How We Expertly Hemmed These A.W.A.K.E. Mode Jeans — And Why People Trust Us With Their Most Unique Denim Alterations
By Maurice Malone Published November 22, 2025
They both have wheels to get you around, but you wouldn’t take your motorcycle to an auto dealer for repairs—and you shouldn’t trust suit tailors, seamstresses, or the cleaners with your denim. Not if you care about the jeans or the outcome.
When people really care about their denim, they eventually find their way to us. It’s not because we’re the cheapest. It’s because certain jeans deserve to be handled by denim-focused experts who understand it on a deeper level—how it’s built, how it behaves, and how to alter it without stripping away what makes it special.
Plenty of tailors can shorten pants, but denim is a different animal. And once in a while, a pair comes along that reminds us why our craft matters.
That was the case with this pair of A.W.A.K.E. Mode jeans—a wild, brilliant patchwork of mismatched denim panels, inverted jean parts, and an upside-down waistband used as the hem. A true statement piece. And the customer needed them shortened without disturbing any of the design.
At first, it sounded like the usual person asking for the “Original Hem” alteration, meaning cutting the hem off and sewing it back on. That’s the hacky amateur alteration that destroys the inside of the jeans or stiffens the hem and feels like a ring at the ankles that we won’t do. It’s unnecessary and creates a silly-looking seam over the stitch line. All this to keep the worn-looking edge, which will naturally come back on its own with wear and washing.
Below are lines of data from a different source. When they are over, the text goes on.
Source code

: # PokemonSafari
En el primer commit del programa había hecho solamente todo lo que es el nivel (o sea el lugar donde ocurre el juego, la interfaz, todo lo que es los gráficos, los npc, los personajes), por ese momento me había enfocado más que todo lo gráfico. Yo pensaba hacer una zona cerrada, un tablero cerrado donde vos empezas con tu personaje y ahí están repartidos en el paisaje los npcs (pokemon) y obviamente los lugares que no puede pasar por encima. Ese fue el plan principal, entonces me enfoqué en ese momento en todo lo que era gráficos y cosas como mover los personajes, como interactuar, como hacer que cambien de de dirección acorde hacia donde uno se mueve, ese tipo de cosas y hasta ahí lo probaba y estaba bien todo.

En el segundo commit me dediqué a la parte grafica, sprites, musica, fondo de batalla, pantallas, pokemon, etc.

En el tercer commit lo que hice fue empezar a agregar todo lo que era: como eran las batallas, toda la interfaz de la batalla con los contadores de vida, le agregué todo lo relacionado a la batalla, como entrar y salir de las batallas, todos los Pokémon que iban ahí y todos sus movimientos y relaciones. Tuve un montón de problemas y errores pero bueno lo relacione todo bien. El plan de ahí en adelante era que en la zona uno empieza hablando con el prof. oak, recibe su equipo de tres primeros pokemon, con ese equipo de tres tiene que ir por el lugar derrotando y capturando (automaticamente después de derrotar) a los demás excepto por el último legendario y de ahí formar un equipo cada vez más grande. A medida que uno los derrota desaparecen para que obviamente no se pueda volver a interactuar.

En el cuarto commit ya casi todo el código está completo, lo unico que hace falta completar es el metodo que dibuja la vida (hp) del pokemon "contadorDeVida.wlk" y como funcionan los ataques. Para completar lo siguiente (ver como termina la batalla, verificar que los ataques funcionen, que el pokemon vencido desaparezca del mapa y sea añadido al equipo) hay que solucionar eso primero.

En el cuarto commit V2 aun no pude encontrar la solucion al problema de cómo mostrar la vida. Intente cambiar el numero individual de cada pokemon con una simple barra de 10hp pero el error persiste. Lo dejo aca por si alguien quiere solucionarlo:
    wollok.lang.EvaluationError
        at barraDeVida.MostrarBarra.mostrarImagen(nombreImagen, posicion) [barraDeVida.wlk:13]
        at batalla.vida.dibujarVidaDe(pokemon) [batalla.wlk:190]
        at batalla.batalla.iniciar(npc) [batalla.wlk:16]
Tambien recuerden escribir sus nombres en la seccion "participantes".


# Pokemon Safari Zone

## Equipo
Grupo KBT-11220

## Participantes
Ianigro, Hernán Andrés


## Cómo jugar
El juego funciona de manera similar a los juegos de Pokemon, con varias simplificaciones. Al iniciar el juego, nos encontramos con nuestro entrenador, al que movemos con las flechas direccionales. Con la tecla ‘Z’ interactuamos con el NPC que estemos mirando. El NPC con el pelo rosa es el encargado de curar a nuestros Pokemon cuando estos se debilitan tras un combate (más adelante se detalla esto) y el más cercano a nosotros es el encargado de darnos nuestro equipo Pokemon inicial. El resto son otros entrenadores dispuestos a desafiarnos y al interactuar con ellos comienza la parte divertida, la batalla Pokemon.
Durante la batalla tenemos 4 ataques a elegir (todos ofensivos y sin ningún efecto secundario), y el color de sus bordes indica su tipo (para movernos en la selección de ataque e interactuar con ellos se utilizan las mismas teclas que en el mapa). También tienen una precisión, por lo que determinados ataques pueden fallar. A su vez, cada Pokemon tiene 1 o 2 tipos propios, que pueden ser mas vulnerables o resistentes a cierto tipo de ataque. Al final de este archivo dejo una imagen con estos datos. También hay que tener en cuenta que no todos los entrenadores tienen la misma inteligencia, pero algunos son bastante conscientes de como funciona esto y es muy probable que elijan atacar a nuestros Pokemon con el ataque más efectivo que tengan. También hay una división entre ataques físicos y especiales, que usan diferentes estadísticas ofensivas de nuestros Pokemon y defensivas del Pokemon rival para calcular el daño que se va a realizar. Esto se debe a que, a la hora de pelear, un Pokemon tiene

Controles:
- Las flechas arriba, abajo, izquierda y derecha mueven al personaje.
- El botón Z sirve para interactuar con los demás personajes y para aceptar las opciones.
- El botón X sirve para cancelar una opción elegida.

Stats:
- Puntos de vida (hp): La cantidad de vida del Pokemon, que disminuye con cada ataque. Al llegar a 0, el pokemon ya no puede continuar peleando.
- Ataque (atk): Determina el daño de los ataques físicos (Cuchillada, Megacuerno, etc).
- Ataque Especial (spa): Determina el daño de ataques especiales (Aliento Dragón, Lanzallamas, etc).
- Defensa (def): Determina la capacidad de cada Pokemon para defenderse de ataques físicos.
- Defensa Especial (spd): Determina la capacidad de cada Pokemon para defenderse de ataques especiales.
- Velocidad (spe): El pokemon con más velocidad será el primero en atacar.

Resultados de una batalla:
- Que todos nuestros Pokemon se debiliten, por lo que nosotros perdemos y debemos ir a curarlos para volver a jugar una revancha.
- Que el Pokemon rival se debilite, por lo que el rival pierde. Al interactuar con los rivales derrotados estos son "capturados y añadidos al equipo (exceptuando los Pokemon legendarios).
But once we heard a little more, it was clear this wasn’t that situation. We asked the customer to email photos so we could see what we were dealing with. And once the images arrived, it was obvious these jeans required real planning, not a quick answer.
The design is unlike anything you see in conventional denim. A.W.A.K.E. Mode built the hem out of an upside-down waistband, used misaligned panels of different denims, and added an inverted, non-functional jeans upper block at the bottom of the legs. In other words, there was no straight line to follow and no “clean break” where you could simply shorten the inseam without cutting through the artwork.
To get them to the customer’s desired length without disrupting the design, we had to map out a strategy—studying how the panels interacted, where structural seams were placed, and how to maintain the visual balance once the jeans were shortened. It wasn’t a standard hem. It was engineering.
This is the kind of work people come to us for. Anyone can shorten a pair of jeans. But when the denim is unique, expensive, or architecturally designed like these A.W.A.K.E. Mode jeans, “just hemming” becomes a problem only the best can solve.